The new store will move into the space that was occupied until 2008 by Mervyns at Cochrane Plaza on Cochrane Road.
Hobby Lobby is a privately held national retail chain based in Oklahoma City, Okla. The company, which was founded in a garage in 1970 as a picture-framing business, has about 500 stores nationwide which average about 55,000-square-feet in size, according to company spokesman Vincent Parker.
The company has bucked retail trends set throughout the country the last two years by expanding at a rapid pace, according to a press release from Hobby Lobby.
The retail hobby store supplies markets in Morgan Hill and in Stockton – where another new Hobby Lobby is scheduled to open this summer.
“We feel that the market is underserved and that we can bring a very unique shopping experience to the area,” Parker said. “We are looking forward to becoming part of the community.”
The store offers about 65,000 crafting and home decor products. Departments include floral, fabric, needlework, picture framing, baskets, home accents, arts and crafts, wearable art, jewelry and scrapbooking supplies.
The store made about $2 billion in sales in 2008, the latest year for which data is available on the Hobby Lobby website.
The new store in Morgan Hill will open up 35 to 50 new jobs, paying $13 an hour for full-time positions and $9 an hour for part-timers, Parker said. The company will begin recruiting in Morgan Hill and surrounding areas when the store is closer to opening.
City Hall isn’t expecting a major boost in sales tax revenues when the store opens, but Mayor Steve Tate noted that “every little bit helps.”
In 2011, the city collected about $1.1 million in “general retail” sales tax revenues, according to city staff. That category includes non-grocery merchandise sold by stores like Target, Walmart, and smaller, independently owned businesses.
He added that filling the cavernous space formerly occupied by Mervyns is perhaps a bigger step for the city. Attracting a new tenant has been part of the city’s economic development strategy since Mervyns declared bankruptcy in 2008.
Beth Wyman, who was shopping at the Jo-Ann craft store at Tennant Station in Morgan Hill for fabric Friday, said her grandchildren will probably shop at Hobby Lobby. The teenagers are now interested in “digital stuff on the computer,” and when they were younger played with toys and “doo-dads” that required assembly.
Wyman, a Morgan Hill resident, said she shops at the local Jo-Ann store “a couple times a month,” mainly to pick up yarn, knitting supplies, thread to repair torn clothing, and crocheting supplies.
Another customer at Jo-Ann Friday, Michawn Giovannoni of Morgan Hill, said she will probably not shop at Hobby Lobby because it’s on the opposite side of town from where she lives. Plus, she feels that Jo-Ann is a “more local” store.
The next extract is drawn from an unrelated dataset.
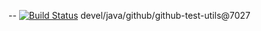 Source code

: 

--
[![Build Status](https://travis-ci.org/jjYBdx4IL/github-test-utils.png?branch=master)](https://travis-ci.org/jjYBdx4IL/github-test-utils)
devel/java/github/github-test-utils@7027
“I would rather keep putting money in this store,” said Giovannoni, who crochets and buys fabric and yarn at Jo-Ann.
And while Hope Nunez, of Morgan Hill, is recently retired and “just beginning with craft things,” she said she would consider shopping at the new hobby supplies superstore.
Nunez has been considering taking up jewelry-making, painting and other art forms since she retired.
Shopping at Hobby Lobby might give Nunez even more options, as the store claims to have “the widest variety of crafting supplies you will find in one location,” according to a press release from the company.
Hobby Lobby also has its own manufacturing facilities in Oklahoma City (though not all the store’s merchandise is manufactured in the United States).
The chain has grown rapidly the last two years, according to Parker. In 2010, Hobby Lobby opened 26 new stores, and in 2011 opened 33 new stores. Before the end of 2012, they hope to open 34 stores this year.